There were some (expected) disagreements to my post about why tech artists need ruthlessness.  Perhaps I can help explain my opinion by providing another one about something I know little enough about to run the risk of mischaracterizations: server programmers, and how they don’t need ruthlessness.

(Please mind the words here- I’m not saying they should NOT have it, just that I don’t think it’s essential)

Server programmers occupy, conceptually, the opposite end of the programmer attribute spectrum from TA’s. They are necessarily highly technical, educated about the lowest levels, always working on highly complex systems, their niche is established, they have a clear area of expertise and control.

This creates a pretty big distance between everyone and server programmers- and this distance allows them to work with more autonomy.  And the autonomy means they don’t have as strong a need for ruthlessness to make decisions.

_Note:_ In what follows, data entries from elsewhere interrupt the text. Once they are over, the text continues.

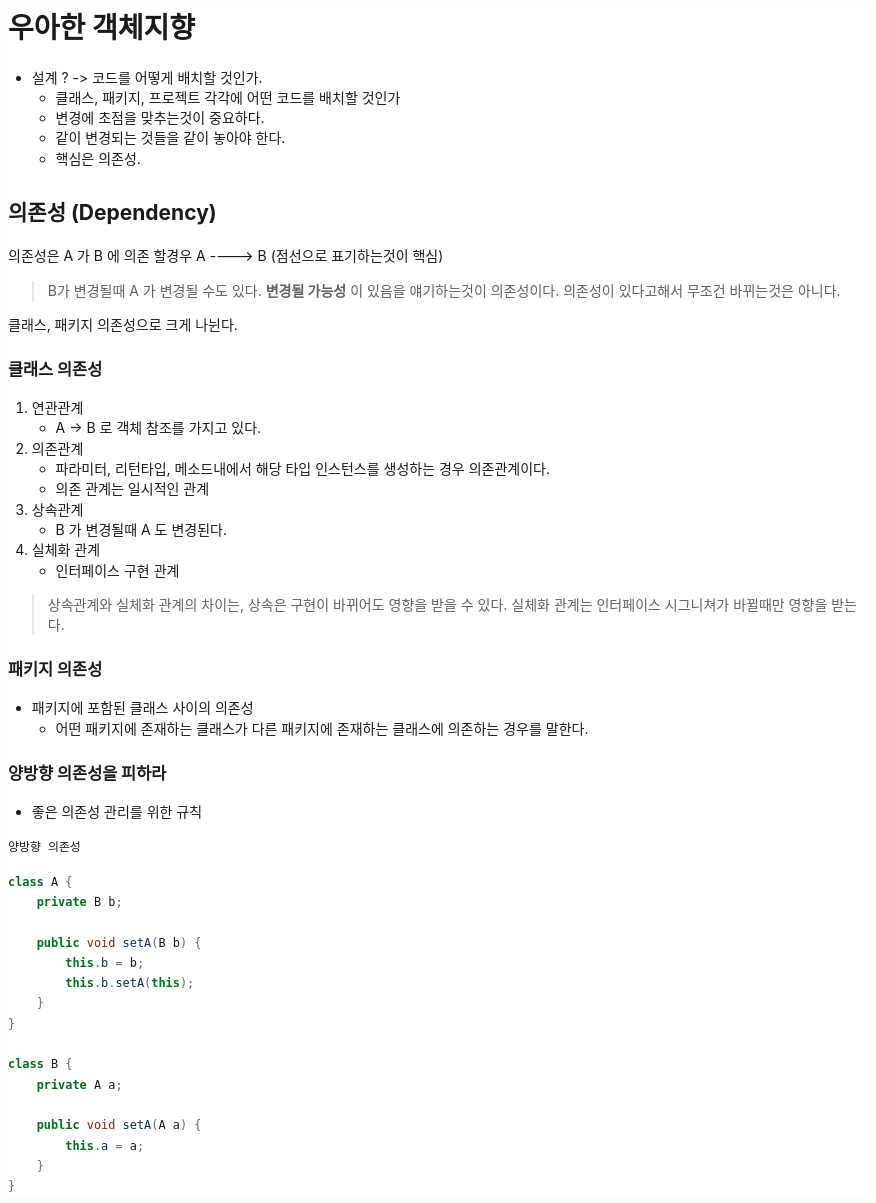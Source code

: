 # 우아한 객체지향
- 설계 ? -> 코드를 어떻게 배치할 것인가.
    - 클래스, 패키지, 프로젝트 각각에 어떤 코드를 배치할 것인가
    - 변경에 초점을 맞추는것이 중요하다.
    - 같이 변경되는 것들을 같이 놓아야 한다.
    - 핵심은 의존성.

## 의존성 (Dependency)
의존성은 A 가 B 에 의존 할경우 
A ----> B (점선으로 표기하는것이 핵심)
> B가 변경될때 A 가 변경될 수도 있다.
> **변경될 가능성** 이 있음을 얘기하는것이 의존성이다.
> 의존성이 있다고해서 무조건 바뀌는것은 아니다.

클래스, 패키지 의존성으로 크게 나뉜다.

### 클래스 의존성
1. 연관관계 
   - A -> B 로 객체 참조를 가지고 있다.
2. 의존관계
   - 파라미터, 리턴타입, 메소드내에서 해당 타입 인스턴스를 생성하는 경우 의존관계이다.
   - 의존 관계는 일시적인 관계
3. 상속관계
   - B 가 변경될때 A 도 변경된다.
4. 실체화 관계
   - 인터페이스 구현 관계

> 상속관계와 실체화 관계의 차이는, 상속은 구현이 바뀌어도 영향을 받을 수 있다. 실체화 관계는 인터페이스 시그니쳐가 바뀔때만 영향을 받는다.

### 패키지 의존성
- 패키지에 포함된 클래스 사이의 의존성
  - 어떤 패키지에 존재하는 클래스가 다른 패키지에 존재하는 클래스에 의존하는 경우를 말한다.

### 양방향 의존성을 피하라
- 좋은 의존성 관리를 위한 규칙

`양방향 의존성`
```java
class A {
    private B b;

    public void setA(B b) {
        this.b = b;
        this.b.setA(this);
    }
}

class B {
    private A a;

    public void setA(A a) {
        this.a = a;
    }
}
```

Tech art overlaps with both Art/Animation and Tools Engineering.  They’re working with specs that are often defined by any other number of parties.  Everyone wants a piece of them but few people understand them (how many times have you heard ‘our server runs automatigically’?).  The core work and decisions of a tech artist is infinitely more scattered than that of a server programmer.

I really should have started with this explanation, as I think it better helps illustrate the causes that require ruthlessness to solve.

So the question to further explore is, how far is the expertise of a tech artist regarding tools from the people using them?  Is it near the same distance as between a server programmer and a user?  A server programmer and an applications programmer?  Something else?

It depends highly on what you consider the job of a tech artist, I think.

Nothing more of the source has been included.